After Abe’s best attempt to destroy his relationship with his brother, we moved on to the big Beyoncé pregnancy news. No firm release date, but the “Blue Ivy Remix” is set to drop sometime in late winter.
I guess they did an ultrasound today & the fetus actually threw up the diamond.
Which is cooler than what happened at the previous ultrasound – the technician said, “Okay, Beyoncé, are you ready? It’s gonna be cold. I don’t think you’re ready for this jelly.”

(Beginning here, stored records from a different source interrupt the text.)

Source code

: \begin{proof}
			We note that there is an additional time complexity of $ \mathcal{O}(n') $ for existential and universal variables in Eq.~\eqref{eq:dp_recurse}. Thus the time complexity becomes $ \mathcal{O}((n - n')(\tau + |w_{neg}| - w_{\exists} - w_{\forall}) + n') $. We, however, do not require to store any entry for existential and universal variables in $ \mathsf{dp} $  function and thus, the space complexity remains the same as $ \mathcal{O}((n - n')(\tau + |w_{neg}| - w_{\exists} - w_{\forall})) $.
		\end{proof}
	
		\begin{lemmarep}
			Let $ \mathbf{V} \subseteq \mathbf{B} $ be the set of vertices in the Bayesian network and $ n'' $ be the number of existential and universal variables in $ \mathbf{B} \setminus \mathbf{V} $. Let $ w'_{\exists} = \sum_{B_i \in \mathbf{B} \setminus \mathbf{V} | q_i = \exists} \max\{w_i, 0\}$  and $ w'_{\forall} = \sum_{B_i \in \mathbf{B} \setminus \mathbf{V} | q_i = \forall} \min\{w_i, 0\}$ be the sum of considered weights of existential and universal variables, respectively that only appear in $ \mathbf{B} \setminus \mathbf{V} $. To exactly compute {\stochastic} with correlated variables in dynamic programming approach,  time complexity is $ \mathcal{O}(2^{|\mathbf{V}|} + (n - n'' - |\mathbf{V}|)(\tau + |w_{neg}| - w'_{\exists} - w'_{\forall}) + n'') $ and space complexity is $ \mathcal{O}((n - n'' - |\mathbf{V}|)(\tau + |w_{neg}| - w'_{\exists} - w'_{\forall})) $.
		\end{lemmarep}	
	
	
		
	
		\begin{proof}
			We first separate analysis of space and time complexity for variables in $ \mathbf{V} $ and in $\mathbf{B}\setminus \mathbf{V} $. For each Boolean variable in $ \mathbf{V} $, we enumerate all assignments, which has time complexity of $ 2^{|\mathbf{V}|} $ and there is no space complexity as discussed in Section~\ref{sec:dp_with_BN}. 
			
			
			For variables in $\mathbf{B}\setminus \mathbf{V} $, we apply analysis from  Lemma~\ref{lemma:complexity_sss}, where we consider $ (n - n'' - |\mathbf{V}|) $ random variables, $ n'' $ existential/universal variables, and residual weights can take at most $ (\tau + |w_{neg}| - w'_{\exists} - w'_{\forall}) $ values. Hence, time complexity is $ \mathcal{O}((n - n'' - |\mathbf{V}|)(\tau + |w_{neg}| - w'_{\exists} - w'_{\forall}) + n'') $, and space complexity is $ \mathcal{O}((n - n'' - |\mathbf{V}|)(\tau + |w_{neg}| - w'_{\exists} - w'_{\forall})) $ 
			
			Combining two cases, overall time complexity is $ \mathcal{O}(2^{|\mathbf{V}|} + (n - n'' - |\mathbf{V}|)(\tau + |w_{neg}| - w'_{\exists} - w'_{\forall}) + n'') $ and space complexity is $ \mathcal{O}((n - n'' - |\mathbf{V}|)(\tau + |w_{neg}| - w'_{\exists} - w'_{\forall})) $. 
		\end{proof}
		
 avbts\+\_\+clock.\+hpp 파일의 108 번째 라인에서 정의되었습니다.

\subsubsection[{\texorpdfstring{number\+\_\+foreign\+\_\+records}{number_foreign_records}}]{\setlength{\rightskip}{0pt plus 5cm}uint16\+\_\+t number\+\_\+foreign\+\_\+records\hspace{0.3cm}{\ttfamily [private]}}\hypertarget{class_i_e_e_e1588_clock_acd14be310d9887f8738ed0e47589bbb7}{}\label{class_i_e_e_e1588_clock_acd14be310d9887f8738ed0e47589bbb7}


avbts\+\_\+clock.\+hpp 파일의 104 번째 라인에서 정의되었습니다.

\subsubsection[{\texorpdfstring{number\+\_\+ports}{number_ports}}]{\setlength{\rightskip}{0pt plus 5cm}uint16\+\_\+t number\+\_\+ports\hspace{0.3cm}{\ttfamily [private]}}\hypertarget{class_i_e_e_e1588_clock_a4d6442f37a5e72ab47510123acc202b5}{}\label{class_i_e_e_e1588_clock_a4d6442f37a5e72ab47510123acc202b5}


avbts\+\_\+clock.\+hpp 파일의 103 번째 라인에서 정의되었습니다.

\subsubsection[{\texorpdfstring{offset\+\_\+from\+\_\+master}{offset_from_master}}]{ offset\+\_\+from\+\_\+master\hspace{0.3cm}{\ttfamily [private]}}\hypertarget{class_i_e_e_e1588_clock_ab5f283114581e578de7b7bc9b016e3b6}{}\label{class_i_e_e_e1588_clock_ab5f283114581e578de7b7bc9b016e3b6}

Abe, of course, was more interested in finding out more about Jay-Z’s girth. He was comparing it to both a two-liter soda bottle and a – actually, I’ll let Abe tell us in his own words: “Everyone can picture a horse’s load, right?” No, Abe, everyone can’t picture that.
And just when I didn’t think it was possible to get even more disgusting and sexually depraved, Abe said, “Let’s welcome Dennis Hof to the program!” First time in my life, I was wishing we could back to talking about horse penis. The interview highlights:
Dennis opened with a history lesson on the earliest settlers of Nevada and transitioned into an overview of the Las Vegas legal system. Like Alice Cooper in Wayne’s World, a pimp is never supposed to start a sentence with, “Well, in the late 1800’s…”
Abe Kanan Quotebook: “Dennis, I’ve heard that some of the dirtier hookers will have sex with one guy, and before having sex with the next guy, they will take what is known in some circles as…….. a ho bath. What do you know about that?”
Eric the Actor surprised Dennis to demand an apology from one of his natural-breasted Bunny Ranch girls. As he explained, this stuck-up whore asked Eric to stop sending her rapid-fire direct messages on Twitter at 4 AM, each of them asking her to measure his penis. Not sure how someone could hate that!? Instead of an apology, Dennis did one better – he provided Eric with his next victim, Amy Page. Who, I’m guessing, has already deleted her Twitter account.
Dennis told us that Verne Troyer’s got an impressive piece. Said it’s taller than him. We were skeptical until Dennis told us that “Ron Jeremy confirmed it on an airplane to Hawaii.” And if Ron Jeremy says it..
Of course, no show would be complete without a Bass bashing. So we closed with a discussion of his recent photoshoot, which Abe kindly called “disgusting.” 20 times. That opened the door to a sea of callers saying, “Bass looks like insert insult here .” It was similar to the way the Anchorman news team described the scent of Sex Panther. Only meaner. A real morale booster, considering Bass had just set one of the shots as his Facebook profile pic.
Abe took his warmth a step further and tweeted the picture. So, if you’d like to jump on the pile, check @abekanan and scroll until you see the word “disgusting.”